▶ _EXERCISE AIM_: Below is a listing. Set down exactly the lines from the one containing "1. Mature enough" through the one containing "1. Docker Containers", both ends included, and leave out the rest.
*** DATASET ENTRIES ***
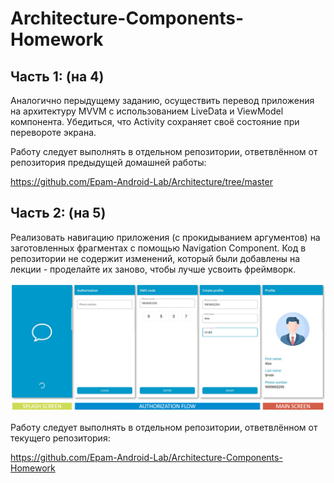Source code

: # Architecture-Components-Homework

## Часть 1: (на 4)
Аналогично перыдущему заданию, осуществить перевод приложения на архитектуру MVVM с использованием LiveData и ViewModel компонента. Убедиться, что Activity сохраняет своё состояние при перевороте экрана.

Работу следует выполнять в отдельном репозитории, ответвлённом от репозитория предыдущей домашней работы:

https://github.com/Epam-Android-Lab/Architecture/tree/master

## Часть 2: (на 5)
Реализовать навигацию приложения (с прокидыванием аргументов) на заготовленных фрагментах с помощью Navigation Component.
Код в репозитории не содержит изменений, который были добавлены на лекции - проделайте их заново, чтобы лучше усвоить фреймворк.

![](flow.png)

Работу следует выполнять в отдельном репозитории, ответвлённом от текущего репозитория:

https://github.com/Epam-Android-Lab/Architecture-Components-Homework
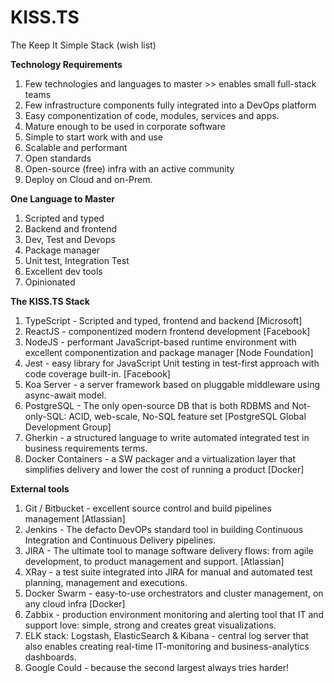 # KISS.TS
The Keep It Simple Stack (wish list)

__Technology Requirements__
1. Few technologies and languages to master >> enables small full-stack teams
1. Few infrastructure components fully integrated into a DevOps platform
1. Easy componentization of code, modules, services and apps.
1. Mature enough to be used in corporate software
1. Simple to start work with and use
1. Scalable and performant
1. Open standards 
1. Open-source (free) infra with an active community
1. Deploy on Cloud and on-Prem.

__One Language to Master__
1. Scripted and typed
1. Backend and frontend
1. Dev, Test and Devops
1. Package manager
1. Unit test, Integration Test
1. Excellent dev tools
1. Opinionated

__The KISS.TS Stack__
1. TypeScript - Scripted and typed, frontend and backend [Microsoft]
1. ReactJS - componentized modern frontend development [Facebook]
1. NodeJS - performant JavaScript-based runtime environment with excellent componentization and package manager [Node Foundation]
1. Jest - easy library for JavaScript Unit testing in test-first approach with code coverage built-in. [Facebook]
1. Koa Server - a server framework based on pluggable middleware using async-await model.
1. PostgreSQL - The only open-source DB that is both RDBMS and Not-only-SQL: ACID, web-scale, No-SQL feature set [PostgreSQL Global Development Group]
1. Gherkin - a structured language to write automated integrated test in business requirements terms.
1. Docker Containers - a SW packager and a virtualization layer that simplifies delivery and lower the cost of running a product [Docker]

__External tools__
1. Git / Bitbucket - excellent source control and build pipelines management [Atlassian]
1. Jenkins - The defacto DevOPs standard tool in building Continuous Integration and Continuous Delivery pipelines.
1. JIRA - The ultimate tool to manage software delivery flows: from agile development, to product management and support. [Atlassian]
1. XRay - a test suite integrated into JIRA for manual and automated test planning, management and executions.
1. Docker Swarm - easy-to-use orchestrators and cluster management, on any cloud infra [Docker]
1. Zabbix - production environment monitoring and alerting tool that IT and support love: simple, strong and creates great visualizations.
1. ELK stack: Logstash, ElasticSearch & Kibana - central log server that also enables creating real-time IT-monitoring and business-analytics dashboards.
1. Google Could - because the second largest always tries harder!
*** End of DATASET ENTRIES ***
*** DATASET ENTRIES ***
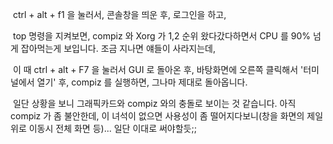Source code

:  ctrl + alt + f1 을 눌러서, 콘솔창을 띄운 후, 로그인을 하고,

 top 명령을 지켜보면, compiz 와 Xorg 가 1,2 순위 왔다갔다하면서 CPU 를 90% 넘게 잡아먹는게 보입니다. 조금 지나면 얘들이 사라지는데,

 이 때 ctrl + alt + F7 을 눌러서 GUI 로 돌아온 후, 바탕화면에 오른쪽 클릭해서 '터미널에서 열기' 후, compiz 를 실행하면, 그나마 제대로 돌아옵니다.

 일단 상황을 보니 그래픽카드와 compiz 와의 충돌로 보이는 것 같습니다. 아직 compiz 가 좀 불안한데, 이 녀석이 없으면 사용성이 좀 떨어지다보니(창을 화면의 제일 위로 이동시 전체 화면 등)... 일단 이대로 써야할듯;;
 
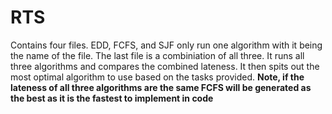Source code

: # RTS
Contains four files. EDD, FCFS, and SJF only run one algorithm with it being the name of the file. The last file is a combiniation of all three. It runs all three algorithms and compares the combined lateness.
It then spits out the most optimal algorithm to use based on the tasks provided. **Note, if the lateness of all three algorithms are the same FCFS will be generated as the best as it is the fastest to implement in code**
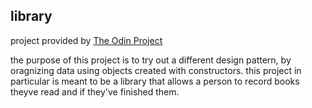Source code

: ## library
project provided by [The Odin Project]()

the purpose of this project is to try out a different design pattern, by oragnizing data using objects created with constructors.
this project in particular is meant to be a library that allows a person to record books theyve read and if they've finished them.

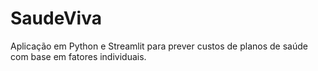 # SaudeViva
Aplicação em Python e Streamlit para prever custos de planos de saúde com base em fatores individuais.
*** End of DATASET ENTRIES ***
▶ _SOLUTION_:
1. Mature enough to be used in corporate software
1. Simple to start work with and use
1. Scalable and performant
1. Open standards 
1. Open-source (free) infra with an active community
1. Deploy on Cloud and on-Prem.

__One Language to Master__
1. Scripted and typed
1. Backend and frontend
1. Dev, Test and Devops
1. Package manager
1. Unit test, Integration Test
1. Excellent dev tools
1. Opinionated

__The KISS.TS Stack__
1. TypeScript - Scripted and typed, frontend and backend [Microsoft]
1. ReactJS - componentized modern frontend development [Facebook]
1. NodeJS - performant JavaScript-based runtime environment with excellent componentization and package manager [Node Foundation]
1. Jest - easy library for JavaScript Unit testing in test-first approach with code coverage built-in. [Facebook]
1. Koa Server - a server framework based on pluggable middleware using async-await model.
1. PostgreSQL - The only open-source DB that is both RDBMS and Not-only-SQL: ACID, web-scale, No-SQL feature set [PostgreSQL Global Development Group]
1. Gherkin - a structured language to write automated integrated test in business requirements terms.
1. Docker Containers - a SW packager and a virtualization layer that simplifies delivery and lower the cost of running a product [Docker]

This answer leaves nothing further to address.